Pictures must not be copied, but every entry must be reproduced exactly.

● **Data excerpts**
⟨
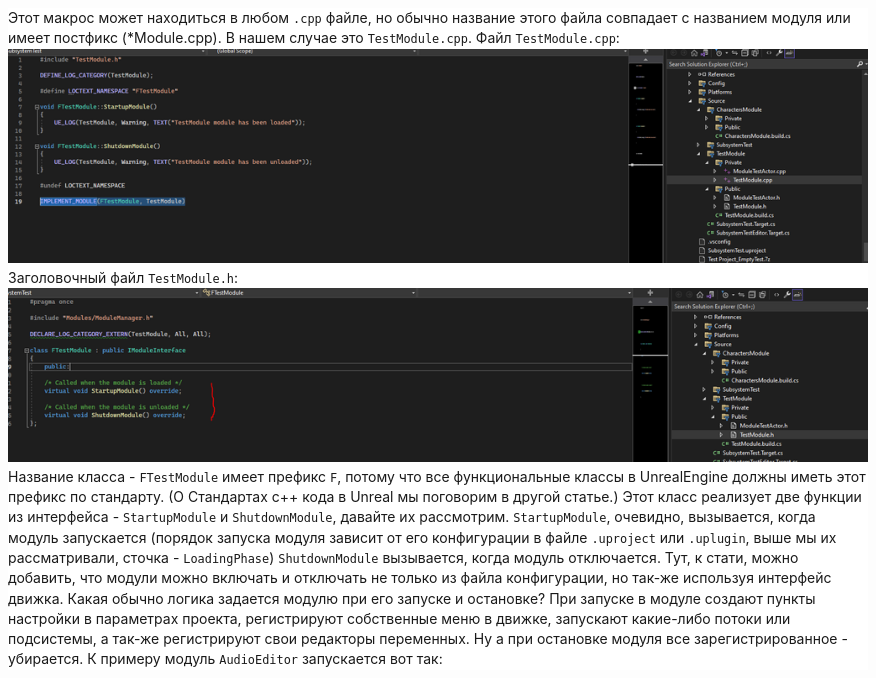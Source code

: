 Этот макрос может находиться в любом `.cpp` файле, но обычно название этого файла совпадает с названием модуля или имеет постфикс (\*Module.cpp). В нашем случае это `TestModule.cpp`.
Файл `TestModule.cpp`:
![0fd722dc5252a11b5e2e8a778ac8aafb.png](../images/0fd722dc5252a11b5e2e8a778ac8aafb.png)
Заголовочный файл `TestModule.h`:
![049264425c4fa3703fccdcbbe679adbd.png](../images/049264425c4fa3703fccdcbbe679adbd.png)
Название класса - `FTestModule` имеет префикс `F`, потому что все функциональные классы в UnrealEngine должны иметь этот префикс по стандарту. (О Стандартах с++ кода в Unreal мы поговорим в другой статье.)
Этот класс реализует две функции из интерфейса - `StartupModule` и `ShutdownModule`, давайте их рассмотрим.
`StartupModule`, очевидно, вызывается, когда модуль запускается (порядок запуска модуля зависит от его конфигурации в файле `.uproject` или `.uplugin`, выше мы их рассматривали, сточка - `LoadingPhase`)
`ShutdownModule` вызывается, когда модуль отключается.
Тут, к стати, можно добавить, что модули можно включать и отключать не только из файла конфигурации, но так-же используя интерфейс движка.
Какая обычно логика задается модулю при его запуске и остановке?
При запуске в модуле создают пункты настройки в параметрах проекта, регистрируют собственные меню в движке, запускают какие-либо потоки или подсистемы, а так-же регистрируют свои редакторы переменных.
Ну а при остановке модуля все зарегистрированное - убирается.
К примеру модуль `AudioEditor` запускается вот так:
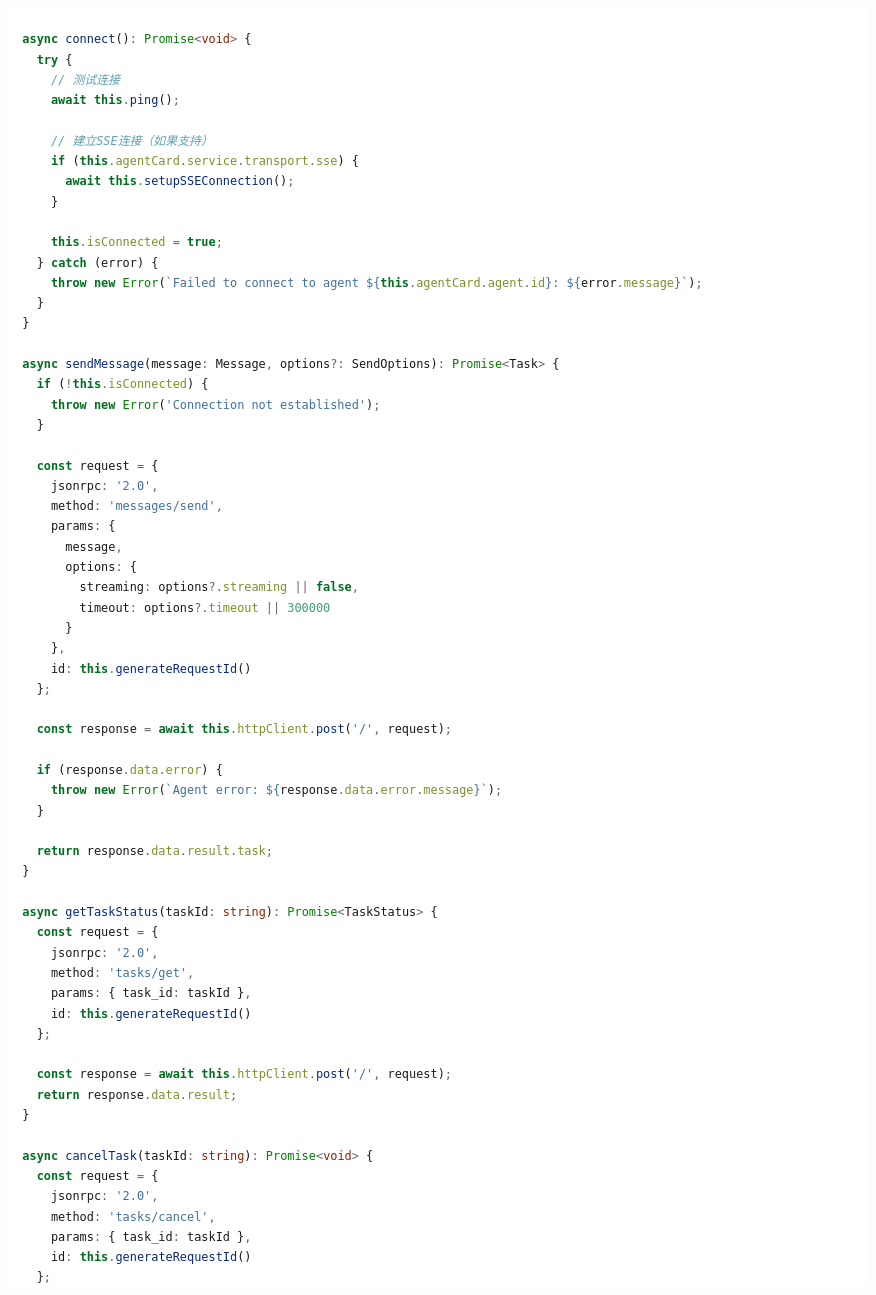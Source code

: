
 ```typescript

  async connect(): Promise<void> {
    try {
      // 测试连接
      await this.ping();
      
      // 建立SSE连接（如果支持）
      if (this.agentCard.service.transport.sse) {
        await this.setupSSEConnection();
      }
      
      this.isConnected = true;
    } catch (error) {
      throw new Error(`Failed to connect to agent ${this.agentCard.agent.id}: ${error.message}`);
    }
  }

  async sendMessage(message: Message, options?: SendOptions): Promise<Task> {
    if (!this.isConnected) {
      throw new Error('Connection not established');
    }

    const request = {
      jsonrpc: '2.0',
      method: 'messages/send',
      params: {
        message,
        options: {
          streaming: options?.streaming || false,
          timeout: options?.timeout || 300000
        }
      },
      id: this.generateRequestId()
    };

    const response = await this.httpClient.post('/', request);
    
    if (response.data.error) {
      throw new Error(`Agent error: ${response.data.error.message}`);
    }

    return response.data.result.task;
  }

  async getTaskStatus(taskId: string): Promise<TaskStatus> {
    const request = {
      jsonrpc: '2.0',
      method: 'tasks/get',
      params: { task_id: taskId },
      id: this.generateRequestId()
    };

    const response = await this.httpClient.post('/', request);
    return response.data.result;
  }

  async cancelTask(taskId: string): Promise<void> {
    const request = {
      jsonrpc: '2.0',
      method: 'tasks/cancel',
      params: { task_id: taskId },
      id: this.generateRequestId()
    };
```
⟩
● **Response**
Source code

: Этот макрос может находиться в любом `.cpp` файле, но обычно название этого файла совпадает с названием модуля или имеет постфикс (\*Module.cpp). В нашем случае это `TestModule.cpp`.
Файл `TestModule.cpp`:
![0fd722dc5252a11b5e2e8a778ac8aafb.png](../images/0fd722dc5252a11b5e2e8a778ac8aafb.png)
Заголовочный файл `TestModule.h`:
![049264425c4fa3703fccdcbbe679adbd.png](../images/049264425c4fa3703fccdcbbe679adbd.png)
Название класса - `FTestModule` имеет префикс `F`, потому что все функциональные классы в UnrealEngine должны иметь этот префикс по стандарту. (О Стандартах с++ кода в Unreal мы поговорим в другой статье.)
Этот класс реализует две функции из интерфейса - `StartupModule` и `ShutdownModule`, давайте их рассмотрим.
`StartupModule`, очевидно, вызывается, когда модуль запускается (порядок запуска модуля зависит от его конфигурации в файле `.uproject` или `.uplugin`, выше мы их рассматривали, сточка - `LoadingPhase`)
`ShutdownModule` вызывается, когда модуль отключается.
Тут, к стати, можно добавить, что модули можно включать и отключать не только из файла конфигурации, но так-же используя интерфейс движка.
Какая обычно логика задается модулю при его запуске и остановке?
При запуске в модуле создают пункты настройки в параметрах проекта, регистрируют собственные меню в движке, запускают какие-либо потоки или подсистемы, а так-же регистрируют свои редакторы переменных.
Ну а при остановке модуля все зарегистрированное - убирается.
К примеру модуль `AudioEditor` запускается вот так:
Source code

:
 ```typescript

  async connect(): Promise<void> {
    try {
      // 测试连接
      await this.ping();
      
      // 建立SSE连接（如果支持）
      if (this.agentCard.service.transport.sse) {
        await this.setupSSEConnection();
      }
      
      this.isConnected = true;
    } catch (error) {
      throw new Error(`Failed to connect to agent ${this.agentCard.agent.id}: ${error.message}`);
    }
  }

  async sendMessage(message: Message, options?: SendOptions): Promise<Task> {
    if (!this.isConnected) {
      throw new Error('Connection not established');
    }

    const request = {
      jsonrpc: '2.0',
      method: 'messages/send',
      params: {
        message,
        options: {
          streaming: options?.streaming || false,
          timeout: options?.timeout || 300000
        }
      },
      id: this.generateRequestId()
    };

    const response = await this.httpClient.post('/', request);
    
    if (response.data.error) {
      throw new Error(`Agent error: ${response.data.error.message}`);
    }

    return response.data.result.task;
  }

  async getTaskStatus(taskId: string): Promise<TaskStatus> {
    const request = {
      jsonrpc: '2.0',
      method: 'tasks/get',
      params: { task_id: taskId },
      id: this.generateRequestId()
    };

    const response = await this.httpClient.post('/', request);
    return response.data.result;
  }

  async cancelTask(taskId: string): Promise<void> {
    const request = {
      jsonrpc: '2.0',
      method: 'tasks/cancel',
      params: { task_id: taskId },
      id: this.generateRequestId()
    };
```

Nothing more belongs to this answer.